Muhtelif topluluklara indirilen azaplar, adaleti bir nebze olsun yerine getirmesine rağmen, tam bir adalet için halâ bazı şeyleri icabettirdiğî görülmektedir. Çünkü böylece günahkârlar yalnız kendi işlediklerinin ceza­sını çekmişlerdir, kendilerinden sonra gelip onları kötü örnek alan ve izleyen toplulukla­rın işledikleri günahları değil— Tarih göster­mektedir ki, herşeyin karşılığını bulması ge­rekir; kendilerinden sonrakilere bıraktıkları kötü örnekten ötürü de onların ceza görmele­ri, adaletin bir gereğidir. Adalet ve sağduyu, herkesin yaptığının karşılığını alması için bu dünya hayatının bütünüyle yeniden ortaya konulmasını lüzumlu kılmaktadır. Bu yüz­den, âdil olan Yaratıcı tüm insanlan yeniden var edecektir. Bu hususta Rasullullah şöy­le buyurmaktadır: "Allah ve Rasûlünün tasvip etmediği bir yolu açan kimse, kendi me­suliyetinden hiç azaltılmaksızın, o yolu izle­yenlerin hepsinin günahından sorumlu tutula­caktır."

Bir başka hadislerinde de şöyle buyurmakta­dır: "Dünyanın herhangi bir yerinde haksız yere bir adam öldürüldüğünde, bu cinayetin suçundan bir pay da, kardeşini öldürerek ilk cinayeti işleyen Âdem oğlu (Kabil hesabı)na yazılır. Çünkü bu cinayeti âdet edenlerin ön­deri odur (kardeşi Habİl'i öldürmüştür)."

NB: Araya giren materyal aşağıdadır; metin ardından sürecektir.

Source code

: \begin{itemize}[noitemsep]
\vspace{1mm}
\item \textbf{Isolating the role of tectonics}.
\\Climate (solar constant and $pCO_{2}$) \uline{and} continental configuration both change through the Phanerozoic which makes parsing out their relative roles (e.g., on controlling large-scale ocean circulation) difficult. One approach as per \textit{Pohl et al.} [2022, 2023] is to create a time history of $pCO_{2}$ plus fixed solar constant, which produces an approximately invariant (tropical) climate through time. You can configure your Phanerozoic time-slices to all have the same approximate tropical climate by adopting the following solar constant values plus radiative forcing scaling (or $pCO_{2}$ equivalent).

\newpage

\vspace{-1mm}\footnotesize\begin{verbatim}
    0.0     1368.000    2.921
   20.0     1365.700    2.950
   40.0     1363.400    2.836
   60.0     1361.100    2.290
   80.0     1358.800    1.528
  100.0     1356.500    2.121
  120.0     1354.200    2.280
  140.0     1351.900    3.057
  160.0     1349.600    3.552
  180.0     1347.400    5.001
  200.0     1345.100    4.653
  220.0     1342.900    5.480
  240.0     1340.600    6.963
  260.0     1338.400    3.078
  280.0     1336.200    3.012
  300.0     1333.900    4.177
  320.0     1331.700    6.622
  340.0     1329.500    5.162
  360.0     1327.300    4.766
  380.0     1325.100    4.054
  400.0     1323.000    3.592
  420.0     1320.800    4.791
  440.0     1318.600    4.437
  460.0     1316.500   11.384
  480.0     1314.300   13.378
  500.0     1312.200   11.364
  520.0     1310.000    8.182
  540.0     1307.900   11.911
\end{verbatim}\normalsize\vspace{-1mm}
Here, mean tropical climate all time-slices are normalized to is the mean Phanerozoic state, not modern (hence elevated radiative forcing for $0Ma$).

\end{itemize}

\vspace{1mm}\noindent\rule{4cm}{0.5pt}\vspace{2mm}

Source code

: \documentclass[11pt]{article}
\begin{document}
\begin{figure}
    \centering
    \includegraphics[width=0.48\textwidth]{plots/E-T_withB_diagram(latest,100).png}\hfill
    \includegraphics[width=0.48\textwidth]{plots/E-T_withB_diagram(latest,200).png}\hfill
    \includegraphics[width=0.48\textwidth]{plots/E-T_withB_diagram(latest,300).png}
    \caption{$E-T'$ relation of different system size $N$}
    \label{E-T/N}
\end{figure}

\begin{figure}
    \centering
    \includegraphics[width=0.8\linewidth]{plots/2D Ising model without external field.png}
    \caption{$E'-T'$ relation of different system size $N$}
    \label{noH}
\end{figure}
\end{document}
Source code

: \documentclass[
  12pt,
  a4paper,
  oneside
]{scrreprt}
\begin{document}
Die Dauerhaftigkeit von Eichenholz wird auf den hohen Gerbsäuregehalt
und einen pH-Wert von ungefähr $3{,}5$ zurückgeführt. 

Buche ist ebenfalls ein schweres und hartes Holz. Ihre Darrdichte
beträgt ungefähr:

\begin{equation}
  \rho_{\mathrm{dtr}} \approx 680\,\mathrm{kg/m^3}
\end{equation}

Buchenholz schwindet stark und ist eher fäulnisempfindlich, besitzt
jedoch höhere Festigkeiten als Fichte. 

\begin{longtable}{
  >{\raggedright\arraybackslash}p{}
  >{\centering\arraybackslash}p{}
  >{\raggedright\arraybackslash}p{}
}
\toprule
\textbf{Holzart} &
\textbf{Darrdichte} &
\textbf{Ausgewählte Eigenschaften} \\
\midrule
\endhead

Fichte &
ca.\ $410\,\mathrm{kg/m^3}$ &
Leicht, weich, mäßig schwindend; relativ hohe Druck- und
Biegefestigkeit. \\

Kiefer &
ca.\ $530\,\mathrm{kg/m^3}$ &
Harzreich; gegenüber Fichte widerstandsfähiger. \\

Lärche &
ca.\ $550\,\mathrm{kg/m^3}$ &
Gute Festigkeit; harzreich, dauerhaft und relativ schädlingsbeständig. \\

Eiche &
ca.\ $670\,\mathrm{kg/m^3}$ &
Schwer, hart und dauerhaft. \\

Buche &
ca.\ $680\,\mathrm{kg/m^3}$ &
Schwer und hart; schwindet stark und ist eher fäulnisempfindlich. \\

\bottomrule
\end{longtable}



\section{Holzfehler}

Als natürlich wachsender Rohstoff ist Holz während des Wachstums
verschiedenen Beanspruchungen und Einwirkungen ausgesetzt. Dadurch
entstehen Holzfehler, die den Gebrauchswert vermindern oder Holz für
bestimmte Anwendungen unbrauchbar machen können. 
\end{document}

Burada açıkça görülmektedir ki, yanlış bir fi­kir başlatan, kötü bir çığır açan kişi ya da grup veyahut topluluk sadece kendi hatasın­dan sorumlu tutulmaz. Aynı zamanda, kendi­lerinden sonrakilere bıraktıkları kötü örnek­ten de hesaba çekilirler. Bu kötülük devam ettiği müddetçe, kendilerinden sonra gelenle­rin günahlarından bir pay da onlara yazılır. Bu, insanın işlediği iyi veya kötü amellerden dolayı şahsî sorumluluğunun yanısıra, bu amellerinin başkalarının hareketlerine olan tesirlerinden de hesaba çekileceğini göster­mektedir.

"Zerre miktarı İyliğin ve zerre miktarı kötülü­ğün dahi karşılığını alması gerektiğini düşü­nen herkes, başlangıçtan kıyamete değin bü­tün insanların hesaplarıyla birlikte bir araya getirilecekleri bir başka dünyanın şart olduğu lüzumu neticesine varacaktır. Orada, herşeyi Bilen ve herşeyden Haberdar olan bir Hâkim olacak ve adaleti yerine getirecektir. Adaletin bu dünyada hakkıyla yerini bulmadığı ve bu­lamayacağı apaçık bir gerçektir; bu yüzden bütün insanlığın tekrar bu gayeyle hayata döndürülmesi son derece gereklidir." (The Meaning of the Qur'an, c. V, sh. 107 ve c. IV, sh. 24-28).